··· PROVIDED DATA ···

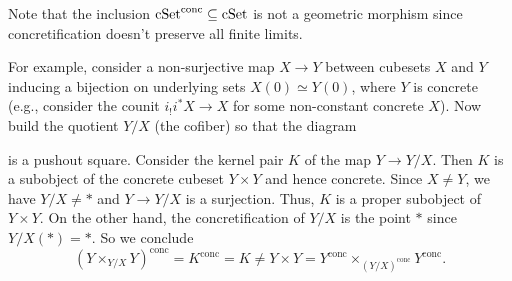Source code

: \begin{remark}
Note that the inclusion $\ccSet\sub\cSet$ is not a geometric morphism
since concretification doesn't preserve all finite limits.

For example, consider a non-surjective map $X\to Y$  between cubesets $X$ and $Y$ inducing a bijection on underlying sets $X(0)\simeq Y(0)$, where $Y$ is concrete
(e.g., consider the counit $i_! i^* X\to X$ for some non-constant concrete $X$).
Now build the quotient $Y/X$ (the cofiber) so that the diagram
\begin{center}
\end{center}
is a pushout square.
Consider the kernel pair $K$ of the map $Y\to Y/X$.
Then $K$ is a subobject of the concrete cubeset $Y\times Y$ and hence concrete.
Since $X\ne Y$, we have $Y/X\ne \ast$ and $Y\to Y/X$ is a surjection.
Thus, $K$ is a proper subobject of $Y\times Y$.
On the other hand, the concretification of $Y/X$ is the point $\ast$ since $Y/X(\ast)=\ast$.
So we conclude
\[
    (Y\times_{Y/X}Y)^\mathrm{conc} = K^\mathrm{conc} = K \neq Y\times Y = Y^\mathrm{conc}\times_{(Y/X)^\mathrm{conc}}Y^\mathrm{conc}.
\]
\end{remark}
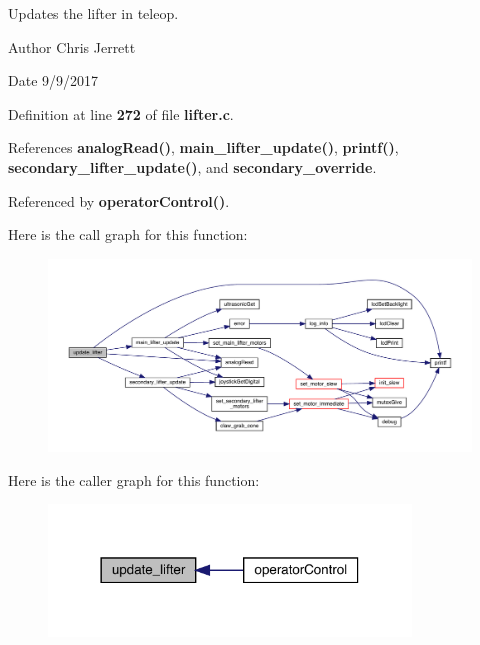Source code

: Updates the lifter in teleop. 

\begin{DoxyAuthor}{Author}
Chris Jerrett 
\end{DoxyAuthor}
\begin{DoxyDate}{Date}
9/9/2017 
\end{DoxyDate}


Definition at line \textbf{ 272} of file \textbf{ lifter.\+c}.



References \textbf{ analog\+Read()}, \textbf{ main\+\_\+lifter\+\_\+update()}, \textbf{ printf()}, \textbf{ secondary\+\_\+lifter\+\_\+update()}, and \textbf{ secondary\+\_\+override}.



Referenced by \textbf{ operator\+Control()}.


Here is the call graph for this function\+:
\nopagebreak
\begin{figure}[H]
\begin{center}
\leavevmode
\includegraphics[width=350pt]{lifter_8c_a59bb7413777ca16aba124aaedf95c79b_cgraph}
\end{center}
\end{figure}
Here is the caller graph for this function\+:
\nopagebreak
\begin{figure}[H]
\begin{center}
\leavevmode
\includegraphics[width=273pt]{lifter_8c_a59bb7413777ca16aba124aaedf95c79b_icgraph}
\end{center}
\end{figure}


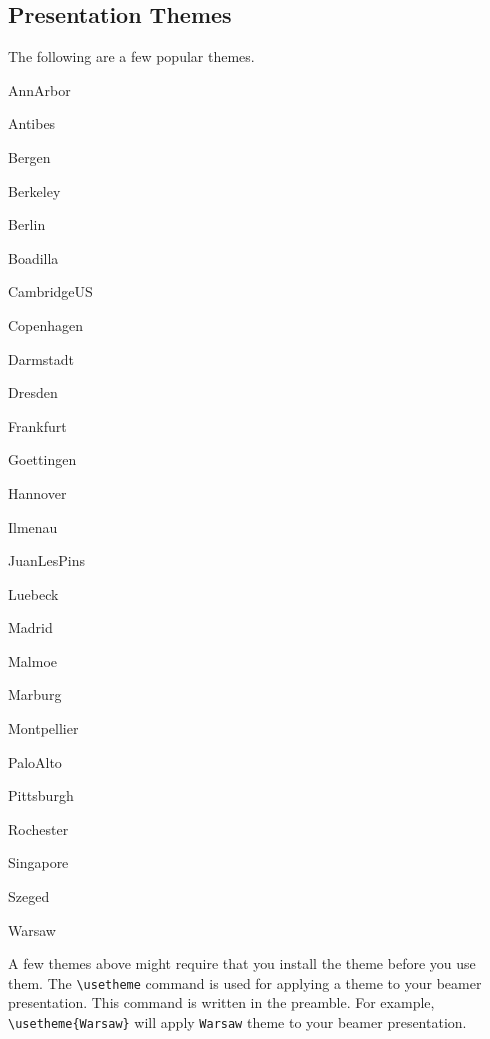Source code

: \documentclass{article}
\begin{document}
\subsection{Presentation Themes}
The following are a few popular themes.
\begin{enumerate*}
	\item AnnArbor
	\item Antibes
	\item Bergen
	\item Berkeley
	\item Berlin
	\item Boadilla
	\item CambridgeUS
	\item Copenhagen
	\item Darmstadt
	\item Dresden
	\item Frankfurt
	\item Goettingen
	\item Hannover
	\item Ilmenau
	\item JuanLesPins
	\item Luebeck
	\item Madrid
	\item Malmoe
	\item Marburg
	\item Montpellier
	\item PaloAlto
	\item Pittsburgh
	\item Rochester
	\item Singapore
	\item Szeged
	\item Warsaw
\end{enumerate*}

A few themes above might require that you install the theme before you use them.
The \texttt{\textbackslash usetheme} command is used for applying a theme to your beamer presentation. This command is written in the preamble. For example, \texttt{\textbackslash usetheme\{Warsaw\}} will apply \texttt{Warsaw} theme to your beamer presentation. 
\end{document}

···
··· PROVIDED DATA ···

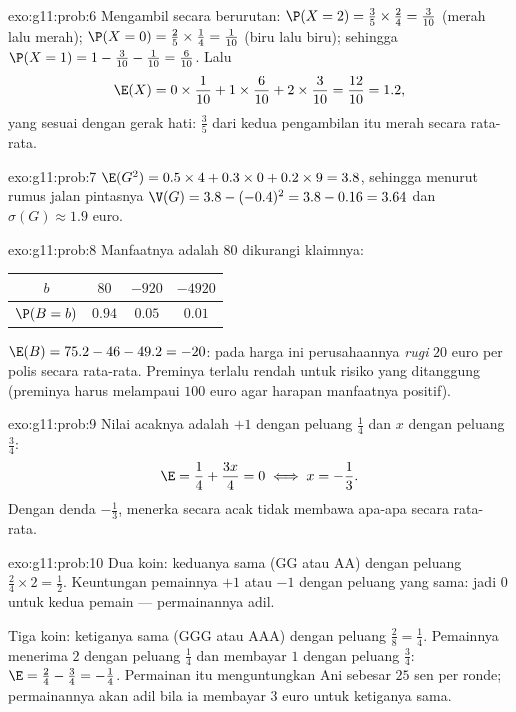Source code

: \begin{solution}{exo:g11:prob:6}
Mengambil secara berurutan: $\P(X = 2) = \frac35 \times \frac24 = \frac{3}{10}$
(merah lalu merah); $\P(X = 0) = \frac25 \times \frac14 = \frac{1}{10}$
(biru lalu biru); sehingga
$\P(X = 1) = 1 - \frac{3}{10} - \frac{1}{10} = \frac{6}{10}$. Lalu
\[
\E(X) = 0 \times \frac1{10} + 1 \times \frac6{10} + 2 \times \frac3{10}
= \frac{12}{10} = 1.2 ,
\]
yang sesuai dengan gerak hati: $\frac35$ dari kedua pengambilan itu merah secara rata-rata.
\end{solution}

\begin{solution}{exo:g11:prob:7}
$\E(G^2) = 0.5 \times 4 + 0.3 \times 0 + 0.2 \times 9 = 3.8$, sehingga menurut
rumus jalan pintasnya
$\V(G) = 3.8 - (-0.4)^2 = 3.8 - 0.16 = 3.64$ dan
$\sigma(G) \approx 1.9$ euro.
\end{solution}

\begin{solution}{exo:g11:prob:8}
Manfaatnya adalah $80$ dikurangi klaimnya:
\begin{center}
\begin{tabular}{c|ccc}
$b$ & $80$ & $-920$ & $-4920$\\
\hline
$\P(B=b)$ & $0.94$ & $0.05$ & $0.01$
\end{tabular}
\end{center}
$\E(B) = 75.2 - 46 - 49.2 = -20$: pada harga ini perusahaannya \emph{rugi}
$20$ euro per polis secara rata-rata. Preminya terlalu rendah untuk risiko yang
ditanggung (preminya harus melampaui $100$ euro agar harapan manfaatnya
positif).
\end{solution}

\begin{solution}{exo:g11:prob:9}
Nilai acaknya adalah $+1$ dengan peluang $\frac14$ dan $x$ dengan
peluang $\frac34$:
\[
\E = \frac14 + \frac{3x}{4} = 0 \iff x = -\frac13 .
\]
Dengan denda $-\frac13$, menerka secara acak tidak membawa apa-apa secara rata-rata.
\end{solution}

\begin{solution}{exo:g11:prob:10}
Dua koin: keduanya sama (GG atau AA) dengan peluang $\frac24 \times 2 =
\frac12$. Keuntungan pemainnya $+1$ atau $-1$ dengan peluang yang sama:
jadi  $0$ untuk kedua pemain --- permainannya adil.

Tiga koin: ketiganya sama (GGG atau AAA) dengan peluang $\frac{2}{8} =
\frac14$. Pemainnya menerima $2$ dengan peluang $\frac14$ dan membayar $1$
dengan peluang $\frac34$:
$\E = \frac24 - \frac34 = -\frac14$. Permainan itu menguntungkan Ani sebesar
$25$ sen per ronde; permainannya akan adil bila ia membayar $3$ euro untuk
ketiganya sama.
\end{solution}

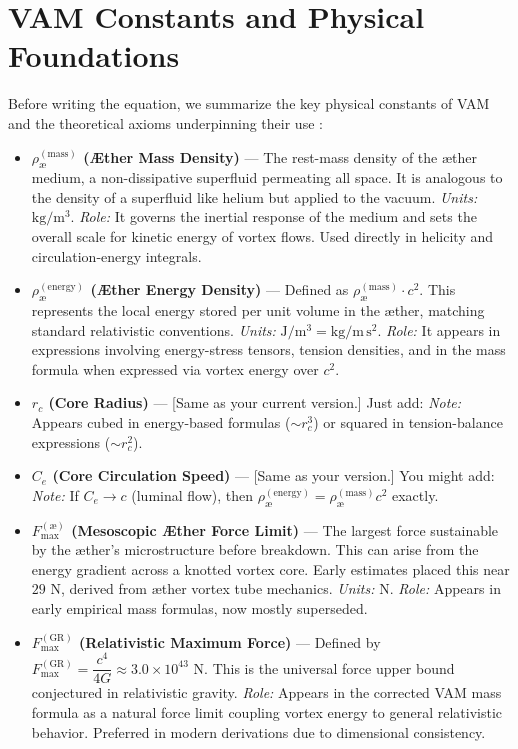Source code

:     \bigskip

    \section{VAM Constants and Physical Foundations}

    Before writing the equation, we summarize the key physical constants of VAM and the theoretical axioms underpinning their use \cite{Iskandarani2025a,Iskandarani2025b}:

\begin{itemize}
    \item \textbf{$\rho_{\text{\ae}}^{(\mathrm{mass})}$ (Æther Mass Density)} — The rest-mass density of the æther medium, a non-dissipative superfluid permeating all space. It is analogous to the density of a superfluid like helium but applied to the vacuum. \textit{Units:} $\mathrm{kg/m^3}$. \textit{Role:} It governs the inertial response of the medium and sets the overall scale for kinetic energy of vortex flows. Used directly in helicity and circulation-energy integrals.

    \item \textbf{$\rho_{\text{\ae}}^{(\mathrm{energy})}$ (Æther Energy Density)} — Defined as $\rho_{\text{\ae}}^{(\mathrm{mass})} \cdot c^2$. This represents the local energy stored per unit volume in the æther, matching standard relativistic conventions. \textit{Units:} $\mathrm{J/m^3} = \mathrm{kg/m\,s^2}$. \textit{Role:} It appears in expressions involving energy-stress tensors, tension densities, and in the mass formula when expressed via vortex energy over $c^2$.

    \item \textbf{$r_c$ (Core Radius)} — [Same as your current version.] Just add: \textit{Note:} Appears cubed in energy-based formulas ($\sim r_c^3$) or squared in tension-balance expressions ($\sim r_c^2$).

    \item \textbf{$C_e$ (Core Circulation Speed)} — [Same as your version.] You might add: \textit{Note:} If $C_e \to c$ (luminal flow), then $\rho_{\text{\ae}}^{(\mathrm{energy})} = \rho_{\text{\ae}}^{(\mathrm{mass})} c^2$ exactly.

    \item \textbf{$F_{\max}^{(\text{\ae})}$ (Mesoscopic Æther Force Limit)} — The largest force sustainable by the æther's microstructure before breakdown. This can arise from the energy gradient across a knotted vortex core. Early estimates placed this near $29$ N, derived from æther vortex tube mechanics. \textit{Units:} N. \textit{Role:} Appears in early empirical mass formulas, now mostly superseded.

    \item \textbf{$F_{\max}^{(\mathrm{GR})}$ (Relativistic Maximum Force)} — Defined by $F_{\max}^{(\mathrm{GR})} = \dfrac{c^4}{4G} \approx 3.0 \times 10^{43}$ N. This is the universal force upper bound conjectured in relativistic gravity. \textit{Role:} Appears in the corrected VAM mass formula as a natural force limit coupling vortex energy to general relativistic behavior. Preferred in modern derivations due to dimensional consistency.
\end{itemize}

···
··· PROVIDED DATA ···

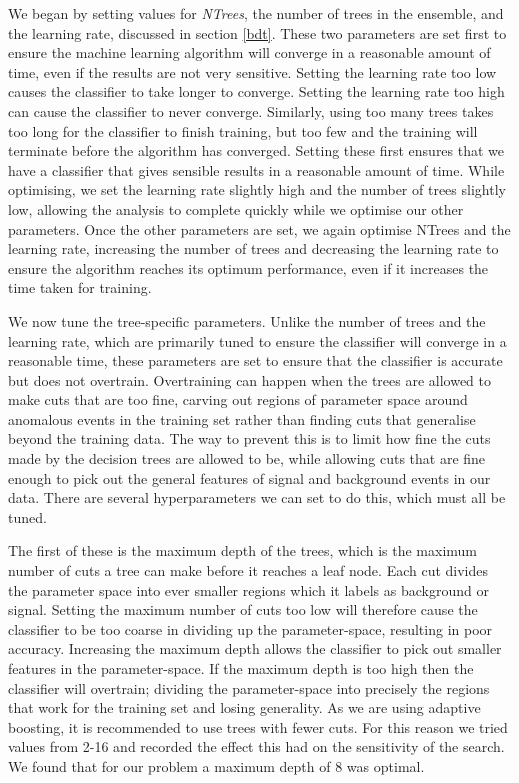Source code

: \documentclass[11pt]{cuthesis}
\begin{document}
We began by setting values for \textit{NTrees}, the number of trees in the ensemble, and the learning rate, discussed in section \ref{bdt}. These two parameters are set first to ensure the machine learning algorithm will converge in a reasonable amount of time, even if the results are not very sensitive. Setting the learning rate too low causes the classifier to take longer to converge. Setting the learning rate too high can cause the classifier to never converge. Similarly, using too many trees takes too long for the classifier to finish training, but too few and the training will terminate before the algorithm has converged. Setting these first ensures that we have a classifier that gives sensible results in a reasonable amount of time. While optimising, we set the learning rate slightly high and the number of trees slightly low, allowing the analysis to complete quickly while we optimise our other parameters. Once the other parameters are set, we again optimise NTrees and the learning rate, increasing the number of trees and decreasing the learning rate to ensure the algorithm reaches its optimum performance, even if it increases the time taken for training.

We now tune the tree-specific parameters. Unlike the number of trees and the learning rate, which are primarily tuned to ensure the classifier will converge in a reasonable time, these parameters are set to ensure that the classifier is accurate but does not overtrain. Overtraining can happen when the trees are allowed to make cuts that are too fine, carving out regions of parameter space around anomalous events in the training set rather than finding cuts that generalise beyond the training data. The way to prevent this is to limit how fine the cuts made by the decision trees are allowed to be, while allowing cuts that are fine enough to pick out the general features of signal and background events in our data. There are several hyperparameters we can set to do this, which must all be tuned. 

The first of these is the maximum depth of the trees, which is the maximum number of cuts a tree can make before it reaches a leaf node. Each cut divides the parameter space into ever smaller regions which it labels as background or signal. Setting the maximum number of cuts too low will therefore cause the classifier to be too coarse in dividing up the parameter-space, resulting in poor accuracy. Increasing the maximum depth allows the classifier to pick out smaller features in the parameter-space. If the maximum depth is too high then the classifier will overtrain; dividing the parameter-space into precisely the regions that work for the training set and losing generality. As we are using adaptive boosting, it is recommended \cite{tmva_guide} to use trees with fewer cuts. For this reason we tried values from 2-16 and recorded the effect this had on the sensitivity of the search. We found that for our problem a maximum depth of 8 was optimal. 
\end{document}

···

=== WHAT YOU ARE ASKED TO DO ===
Find the count of lines in the data above where the word "untuk" occurs, and write down only that count.

=== REPLY TO THE EXERCISE ===
3